晕沉中但觉有人伏身下来,把四肢百骸都摩遍,小吴氏口眼皆闭,身如烂泥,只当是乔俊,任凭他架开腿儿,耸身弄将起来。 

此后乔俊不时邀小吴氏同饮,每饮必醉,几次后,小吴氏也觉出些异样来,这晚十来杯酒下了肚,只软在桌上,再不肯饮,乔俊就扶她躺了。 

一会悄悄合了门出去,小吴氏方要起身,就见他带了个男子进来,眼睁睁看那人脱了衫儿,摸上床来,恍过神时,只厉声尖叫不止。 

乔俊只作不闻,等那人出来,收了银子,方走进屋里,与小吴氏料理了身子,穿上衣裳。 

小吴氏哭了一晚,双目尽肿,第二日水米不进,只要寻死,交乔俊跪在地下,赌咒发誓,摔耳刮子,说有数的只一遭,今后再不让她受苦。 

晚上小吴氏进了些汤水,夜里方与他说话,两三日后,经不得他研磨,渐与他欢会如常。 

再说李家递了状子,欢郎转头就与衙里打了招呼,李家等了半月,气不忿,先送了三百两银子与周知县,又把上下打点了。 

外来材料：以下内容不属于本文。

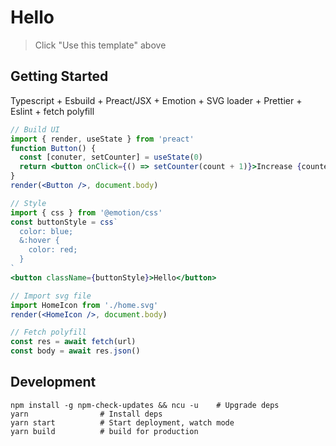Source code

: # Hello

> Click "Use this template" above

## Getting Started

Typescript + Esbuild + Preact/JSX + Emotion + SVG loader + Prettier + Eslint + fetch polyfill


```jsx
// Build UI
import { render, useState } from 'preact'
function Button() {
  const [conuter, setCounter] = useState(0)
  return <button onClick={() => setCounter(count + 1)}>Increase {counter}</button>
}
render(<Button />, document.body)

// Style
import { css } from '@emotion/css'
const buttonStyle = css`
  color: blue;
  &:hover {
    color: red;
  }
`
<button className={buttonStyle}>Hello</button>

// Import svg file
import HomeIcon from './home.svg'
render(<HomeIcon />, document.body)

// Fetch polyfill
const res = await fetch(url)
const body = await res.json()
```

## Development

```shell
npm install -g npm-check-updates && ncu -u    # Upgrade deps
yarn                # Install deps
yarn start          # Start deployment, watch mode
yarn build          # build for production
```
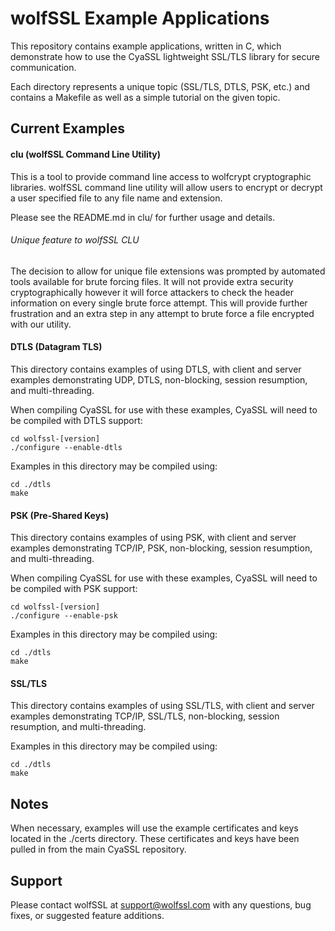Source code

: wolfSSL Example Applications
============================

This repository contains example applications, written in C, which 
demonstrate how to use the CyaSSL lightweight SSL/TLS library for secure 
communication.

Each directory represents a unique topic (SSL/TLS, DTLS, PSK, etc.) and 
contains a Makefile as well as a simple tutorial on the given topic.

## Current Examples

#### clu (wolfSSL Command Line Utility)

This is a tool to provide command line access to wolfcrypt cryptographic libraries.
wolfSSL command line utility will allow users to encrypt or decrypt a user specified
file to any file name and extension.

Please see the README.md in clu/ for further usage and details.

###### Unique feature to wolfSSL CLU
The decision to allow for unique file extensions was prompted by automated tools
available for brute forcing files. It will not provide extra security cryptographically
however it will force attackers to check the header information on every single brute
force attempt. This will provide further frustration and an extra step in any attempt 
to brute force a file encrypted with our utility.

#### DTLS (Datagram TLS)

This directory contains examples of using DTLS, with client and server 
examples demonstrating UDP, DTLS, non-blocking, session resumption, 
and multi-threading.

When compiling CyaSSL for use with these examples, CyaSSL will need to be 
compiled with DTLS support:

```
cd wolfssl-[version]
./configure --enable-dtls
```

Examples in this directory may be compiled using:

```
cd ./dtls
make
```

#### PSK (Pre-Shared Keys)

This directory contains examples of using PSK, with client and server examples 
demonstrating TCP/IP, PSK, non-blocking, session resumption, and 
multi-threading.

When compiling CyaSSL for use with these examples, CyaSSL will need to be 
compiled with PSK support:

```
cd wolfssl-[version]
./configure --enable-psk
```

Examples in this directory may be compiled using:

```
cd ./dtls
make
```

#### SSL/TLS

This directory contains examples of using SSL/TLS, with client and server 
examples demonstrating TCP/IP, SSL/TLS, non-blocking, session resumption, and 
multi-threading.

Examples in this directory may be compiled using:

```
cd ./dtls
make
```

## Notes

When necessary, examples will use the example certificates and keys located 
in the ./certs directory. These certificates and keys have been pulled in from 
the main CyaSSL repository.

## Support

Please contact wolfSSL at support@wolfssl.com with any questions, bug fixes, 
or suggested feature additions.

周知县就叫地方保甲带人,地方寻张谨不着,带了易仲来,周知县一想,只说他既是保人,又是姑父,还该问他,当下把易仲收了监。 

张氏魂飞魄散,哭哭啼啼,扯了小娥,再三央着欢郎。 

欢郎即刻叫过衙役来,吩咐了,一路劝慰宽解,陪两人走到家里。 

张氏请他坐了,方与小娥打点铺盖,院里一叠声叫起来,出来就见黄氏慌慌张张拉了张谨,没口子哀告。 

原来张谨听得易仲在监里,就要往县衙换他,唬得黄氏白了脸,眼见小娥母女出来,兀自苦苦哀求,哽声道:“他们好歹一家子!不像我,只得你一个,你再去了,我怎么办……” 

张氏听不得,把帘子一摔,进去了。 

张谨垂头半晌,到底往门边走去,黄氏拉不住,把眼泪也流下来,扯了他,如何肯放。 

欢郎听得动静,看了时,只叫过张谨,问了那日情形,沉吟良久,又问了李寄几桩事体,方交青童带了两人,往李家去了。 

晚上青童回来,细细说了李家事体,欢郎第二日就叫过两个衙役,与了三两银子盘缠,叫往邻县带一人来。 

不消几日,两人带了李寄的随身小厮来,当堂一敲一打,小厮皮开肉绽,一五一十,说了一遍。 

周知县犹不深信,唤忤作验了尸首,确系阳脱而死,方不言语,令人取了供招,断他奴婢卷财私逃,当庭打了五十杖,徒广西。 

李寄的爹娘想着三百两银子,空落落的,哪有后悔药吃?心痛罢了。